Eamonn Keogh is a Professor in the Computer Science and Engineering Department at the University of California, Riverside. His pioneering work centers on the Matrix Profile, a transformative approach to time series data mining enabling efficient solutions for motif discovery, anomaly detection, and similarity search. His algorithms (STAMP, STOMP, SCRIMP, DAMP, SCAMP) offer exact, parameter-free, and scalable solutions across domains like seismology, bioinformatics, and industrial IoT. Research areas include: Development of ultra-fast algorithms for time series joins and motif discovery at unprecedented scales (breaking the 100 million barrier) GPU acceleration for time series mining Domain-agnostic methods for semantic segmentation and anomaly detection Novel primitives like Time Series Chains, Snippets, and Consensus Motifs His work is highly cited and recognized by industry and academia, with applications ranging from NASA's Cassini mission to detecting BGP anomalies in computer networks.
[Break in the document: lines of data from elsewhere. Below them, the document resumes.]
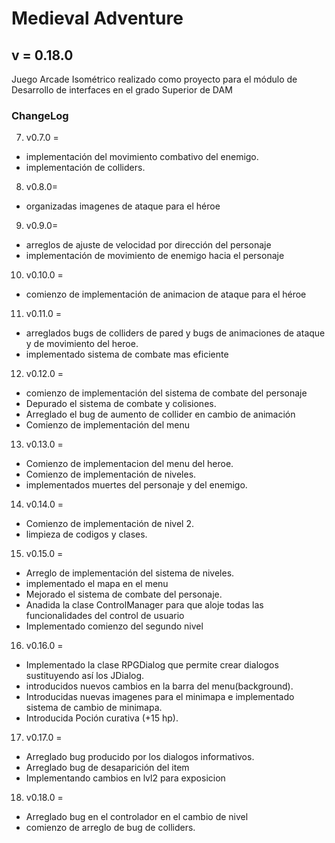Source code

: # Medieval Adventure
## v = 0.18.0
Juego Arcade Isométrico realizado como proyecto para el módulo de Desarrollo de interfaces en el grado Superior de DAM


### ChangeLog
7. v0.7.0 =
 - implementación del movimiento combativo del enemigo.
 - implementación de colliders.
8.  v0.8.0=
- organizadas imagenes de ataque para el héroe
9.  v0.9.0=
- arreglos de ajuste de velocidad por dirección del personaje
- implementación de movimiento de enemigo hacia el personaje
10. v0.10.0 =
- comienzo de implementación de animacion de ataque para el héroe
11. v0.11.0 =
- arreglados bugs de colliders de pared y bugs de animaciones de
ataque y de movimiento del heroe.
- implementado sistema de combate mas eficiente
12. v0.12.0 =
- comienzo de implementación del sistema de combate del personaje
- Depurado el sistema de combate y colisiones.
- Arreglado el bug de aumento de collider en cambio de animación
- Comienzo de implementación del menu
13. v0.13.0 =
- Comienzo de implementacion del menu del heroe.
- Comienzo de implementación de niveles.
- implementados muertes del personaje y del enemigo.
14. v0.14.0 =
- Comienzo de implementación de nivel 2.
- limpieza de codigos y clases.
15. v0.15.0 =
- Arreglo de implementación del sistema de niveles.
- implementado el mapa en el menu
- Mejorado el sistema de combate del personaje.
- Anadida la clase ControlManager para que aloje todas las funcionalidades del control de usuario
- Implementado comienzo del segundo nivel
16. v0.16.0 =
- Implementado la clase RPGDialog que permite crear dialogos sustituyendo así los JDialog.
- introducidos nuevos cambios en la barra del menu(background).
- Introducidas nuevas imagenes para el minimapa e implementado sistema de cambio de minimapa.
- Introducida Poción curativa (+15 hp).
17. v0.17.0 =
- Arreglado bug producido por los dialogos informativos.
- Arreglado bug de desaparición del item
- Implementando cambios en lvl2 para exposicion
18. v0.18.0 =
- Arreglado bug en el controlador en el cambio de nivel
- comienzo de arreglo de bug de colliders.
Paolo Ienne is a Professor at the Swiss Federal Institute of Technology in Lausanne (EPFL), where he leads the Processor Architecture Laboratory (LAP) within the School of Computer and Communication Sciences. His research focuses on advancing reconfigurable computing systems through innovative FPGA architectures and high-level synthesis methodologies. His primary research domains include reconfigurable computing, FPGA architecture design, dynamically scheduled dataflow circuits, and hardware acceleration techniques. Recent work emphasizes memory system optimization for FPGAs, formal verification of circuit transformations, and rapid C-to-hardware compilation flows. He has pioneered approaches for handling thousands of outstanding memory misses in FPGA accelerators and developed novel techniques for switch-block exploration without explicit pattern enumeration. Analysis of his 2023-2025 publications reveals a strong trend toward practical FPGA deployment challenges, with increasing focus on HBM integration, virtual memory systems for PCIe-attached devices, and formally verified circuit transformations. His work consistently targets real-world bottlenecks in high-level synthesis toolchains while maintaining theoretical rigor in dataflow architecture design. Professor Ienne's laboratory receives support from the Swiss National Science Foundation and industry partners including Huawei, enabling cutting-edge research in FPGA-based acceleration. His collaborative network spans major semiconductor companies and academic institutions worldwide, with frequent co-authorship on conference proceedings and journal publications in IEEE and ACM venues.